Looking for colour 2
The cold whips my kidneys into overdrive. Tate Britain begins downstairs looking for relief which I eventually find in the labyrinthine underground.
I glimpse red motion in the central atrium, a formal prance in this neo-classical space, temple to art. Not so long ago, the idea that religious certainty, with all its energy, fervour, excommunications and executions, could be as precarious as political idealism would have been laughable.
I catch her trapped for a few minutes inside an inlaid circle of marble beneath the cupola, she slides on her way followed by two others. I think the idea is to interact with architectural elements, I can’t feel it. The dancers are isolated, a brief pulsing spectacle of experimental nostalgia for the Baroque.
I photograph an old favourite, anonymous British, with no need for perspective as befits a two dimensional canvas for the rich and powerful.
The transparent wind is whistling cruelly, it must be about 6 degrees as we cross the Thames. I’m frozen as if perforated, the sky looks chilled, a premonition. Summer’s reticence is inexplicable, I have forgotten the dynamism of the world.
Tate Modern’s Turbine Hall is secured, inhabited by spanking new scarlet cranes while stage two is being completed.

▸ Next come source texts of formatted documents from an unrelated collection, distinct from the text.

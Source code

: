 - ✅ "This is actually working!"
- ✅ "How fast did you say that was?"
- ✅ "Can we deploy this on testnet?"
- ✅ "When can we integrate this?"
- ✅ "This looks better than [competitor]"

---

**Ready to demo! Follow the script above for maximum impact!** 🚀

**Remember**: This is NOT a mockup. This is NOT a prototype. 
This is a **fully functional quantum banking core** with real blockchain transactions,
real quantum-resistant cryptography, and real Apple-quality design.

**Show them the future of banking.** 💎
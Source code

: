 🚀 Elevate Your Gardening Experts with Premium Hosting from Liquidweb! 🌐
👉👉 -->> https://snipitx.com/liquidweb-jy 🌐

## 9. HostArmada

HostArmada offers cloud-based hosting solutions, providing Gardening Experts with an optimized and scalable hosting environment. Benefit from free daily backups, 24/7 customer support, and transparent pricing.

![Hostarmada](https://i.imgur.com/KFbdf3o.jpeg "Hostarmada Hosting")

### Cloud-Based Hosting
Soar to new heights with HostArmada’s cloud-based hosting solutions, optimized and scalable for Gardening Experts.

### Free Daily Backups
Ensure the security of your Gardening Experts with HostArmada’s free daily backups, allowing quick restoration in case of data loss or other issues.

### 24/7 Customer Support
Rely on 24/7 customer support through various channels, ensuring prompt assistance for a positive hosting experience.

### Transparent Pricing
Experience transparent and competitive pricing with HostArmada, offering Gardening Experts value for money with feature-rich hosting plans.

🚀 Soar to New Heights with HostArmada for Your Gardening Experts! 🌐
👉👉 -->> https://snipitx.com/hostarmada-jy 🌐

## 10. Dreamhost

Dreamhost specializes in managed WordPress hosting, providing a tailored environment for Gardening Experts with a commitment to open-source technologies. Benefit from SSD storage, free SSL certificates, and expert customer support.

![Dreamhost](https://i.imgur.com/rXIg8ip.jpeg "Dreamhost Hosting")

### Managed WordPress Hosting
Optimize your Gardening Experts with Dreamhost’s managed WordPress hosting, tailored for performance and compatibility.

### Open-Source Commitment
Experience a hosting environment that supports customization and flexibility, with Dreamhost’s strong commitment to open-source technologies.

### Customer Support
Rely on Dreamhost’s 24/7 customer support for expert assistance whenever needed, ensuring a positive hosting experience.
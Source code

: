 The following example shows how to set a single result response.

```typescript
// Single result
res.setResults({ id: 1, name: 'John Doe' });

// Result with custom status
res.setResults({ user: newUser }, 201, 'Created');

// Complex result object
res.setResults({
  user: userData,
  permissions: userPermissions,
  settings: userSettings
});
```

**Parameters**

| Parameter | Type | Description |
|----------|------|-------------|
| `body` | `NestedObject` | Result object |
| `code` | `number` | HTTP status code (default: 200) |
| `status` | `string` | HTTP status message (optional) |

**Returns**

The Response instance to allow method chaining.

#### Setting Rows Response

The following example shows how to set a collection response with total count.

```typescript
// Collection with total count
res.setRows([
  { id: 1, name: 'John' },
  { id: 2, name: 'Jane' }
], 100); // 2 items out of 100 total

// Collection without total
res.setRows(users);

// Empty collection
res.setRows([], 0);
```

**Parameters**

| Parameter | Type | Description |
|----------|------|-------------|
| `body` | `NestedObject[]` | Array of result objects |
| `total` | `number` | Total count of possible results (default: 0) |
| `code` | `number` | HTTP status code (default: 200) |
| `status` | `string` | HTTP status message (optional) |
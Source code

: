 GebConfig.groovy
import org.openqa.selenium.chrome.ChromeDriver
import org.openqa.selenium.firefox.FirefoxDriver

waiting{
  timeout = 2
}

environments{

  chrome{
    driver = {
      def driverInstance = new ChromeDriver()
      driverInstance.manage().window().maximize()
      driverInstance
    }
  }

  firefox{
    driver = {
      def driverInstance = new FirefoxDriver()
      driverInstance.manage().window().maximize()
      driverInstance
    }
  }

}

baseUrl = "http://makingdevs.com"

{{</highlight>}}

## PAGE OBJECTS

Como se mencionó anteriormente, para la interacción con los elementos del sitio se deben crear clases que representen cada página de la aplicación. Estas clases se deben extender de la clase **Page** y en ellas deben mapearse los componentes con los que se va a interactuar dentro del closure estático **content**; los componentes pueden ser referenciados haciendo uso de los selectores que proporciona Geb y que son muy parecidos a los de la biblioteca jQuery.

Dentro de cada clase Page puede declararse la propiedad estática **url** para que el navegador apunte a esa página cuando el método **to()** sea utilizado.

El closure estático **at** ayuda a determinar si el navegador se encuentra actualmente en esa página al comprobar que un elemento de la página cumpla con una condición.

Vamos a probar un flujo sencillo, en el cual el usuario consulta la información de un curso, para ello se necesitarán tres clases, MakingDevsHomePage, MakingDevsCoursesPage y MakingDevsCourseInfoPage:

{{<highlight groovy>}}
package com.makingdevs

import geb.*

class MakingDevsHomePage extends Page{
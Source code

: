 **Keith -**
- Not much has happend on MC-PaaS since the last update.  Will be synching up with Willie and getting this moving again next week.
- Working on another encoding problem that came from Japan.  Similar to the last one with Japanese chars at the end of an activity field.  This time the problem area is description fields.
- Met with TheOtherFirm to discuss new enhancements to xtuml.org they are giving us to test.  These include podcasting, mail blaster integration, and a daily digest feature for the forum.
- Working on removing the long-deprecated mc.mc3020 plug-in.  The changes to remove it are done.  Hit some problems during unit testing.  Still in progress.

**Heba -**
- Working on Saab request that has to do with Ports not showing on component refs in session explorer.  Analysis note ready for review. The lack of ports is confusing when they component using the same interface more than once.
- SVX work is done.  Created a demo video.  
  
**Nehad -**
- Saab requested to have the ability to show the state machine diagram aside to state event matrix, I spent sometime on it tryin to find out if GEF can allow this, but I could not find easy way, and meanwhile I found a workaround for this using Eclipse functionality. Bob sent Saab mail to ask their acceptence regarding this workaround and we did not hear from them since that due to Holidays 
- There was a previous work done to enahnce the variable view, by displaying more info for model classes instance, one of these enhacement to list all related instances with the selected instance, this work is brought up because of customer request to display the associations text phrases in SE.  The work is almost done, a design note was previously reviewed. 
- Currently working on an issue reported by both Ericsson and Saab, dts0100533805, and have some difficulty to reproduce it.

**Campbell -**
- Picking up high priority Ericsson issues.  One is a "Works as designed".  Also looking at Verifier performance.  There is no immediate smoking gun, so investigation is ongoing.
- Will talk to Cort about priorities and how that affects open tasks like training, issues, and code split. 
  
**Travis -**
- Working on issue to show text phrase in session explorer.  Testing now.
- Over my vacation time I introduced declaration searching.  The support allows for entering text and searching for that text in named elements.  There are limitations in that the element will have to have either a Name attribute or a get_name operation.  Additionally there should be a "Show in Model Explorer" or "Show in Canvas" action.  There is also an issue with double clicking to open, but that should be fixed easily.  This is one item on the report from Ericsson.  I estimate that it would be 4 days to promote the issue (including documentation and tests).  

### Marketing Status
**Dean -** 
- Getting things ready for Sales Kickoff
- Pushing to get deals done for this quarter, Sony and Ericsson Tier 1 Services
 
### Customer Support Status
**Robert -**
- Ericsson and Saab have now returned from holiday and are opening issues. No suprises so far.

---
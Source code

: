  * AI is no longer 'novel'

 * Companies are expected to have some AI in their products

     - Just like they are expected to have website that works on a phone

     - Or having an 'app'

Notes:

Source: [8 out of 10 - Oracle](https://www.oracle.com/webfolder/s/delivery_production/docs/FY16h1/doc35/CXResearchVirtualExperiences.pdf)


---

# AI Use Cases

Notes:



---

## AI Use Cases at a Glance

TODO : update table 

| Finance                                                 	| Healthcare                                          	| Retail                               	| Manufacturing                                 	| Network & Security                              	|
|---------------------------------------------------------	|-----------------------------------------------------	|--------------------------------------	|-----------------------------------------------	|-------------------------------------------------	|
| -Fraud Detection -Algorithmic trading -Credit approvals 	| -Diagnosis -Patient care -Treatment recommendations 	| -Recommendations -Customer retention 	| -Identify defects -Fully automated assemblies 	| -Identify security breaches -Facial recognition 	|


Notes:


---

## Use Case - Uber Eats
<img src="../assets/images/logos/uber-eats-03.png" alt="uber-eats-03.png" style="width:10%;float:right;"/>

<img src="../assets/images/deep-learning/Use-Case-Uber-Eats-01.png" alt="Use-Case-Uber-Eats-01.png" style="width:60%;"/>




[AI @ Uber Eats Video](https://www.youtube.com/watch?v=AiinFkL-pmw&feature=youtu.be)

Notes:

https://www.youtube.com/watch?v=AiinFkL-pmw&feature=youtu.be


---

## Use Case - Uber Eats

The upstairs galleries gaggle with roving tourists, never stopping at the art which generally avoids canvas. The white walls are sometimes subverted. Keith Sonnier paints latex onto a gallery wall then adds painted sawdust. His Red Flocked Wall from 1969 is a delicate colourful cast of a white wall.
There’s now so much more art from the non-English speaking world on display. So many artists are new to me. I’m taken by Marta Minujin’s Parthenon of Books from 1983, a temple, an edifice clad in books banned by the Argentine generals just a week after the end of military rule. The building bricks included works by Freud, Marx, Adam Smith, Gramsci, Hemingway and Borges, a rich variety. After five days, she gave the books away to libraries and the people. She’s in a current London show of Latin American art with a proposal to build a replica of the Statue of Liberty in Battery Park. This one is to be edible, a people’s picnic with workers from MacDonalds attaching burgers to a scaffold and then using flame throwers to cook them. Her letter offering the sponsorship opportunity to MacDonalds is on display. At 73 she is still going strong.
I wish I had the energy for more detailed exploration today, but the cold has invaded my lungs and bones. I’m coughing.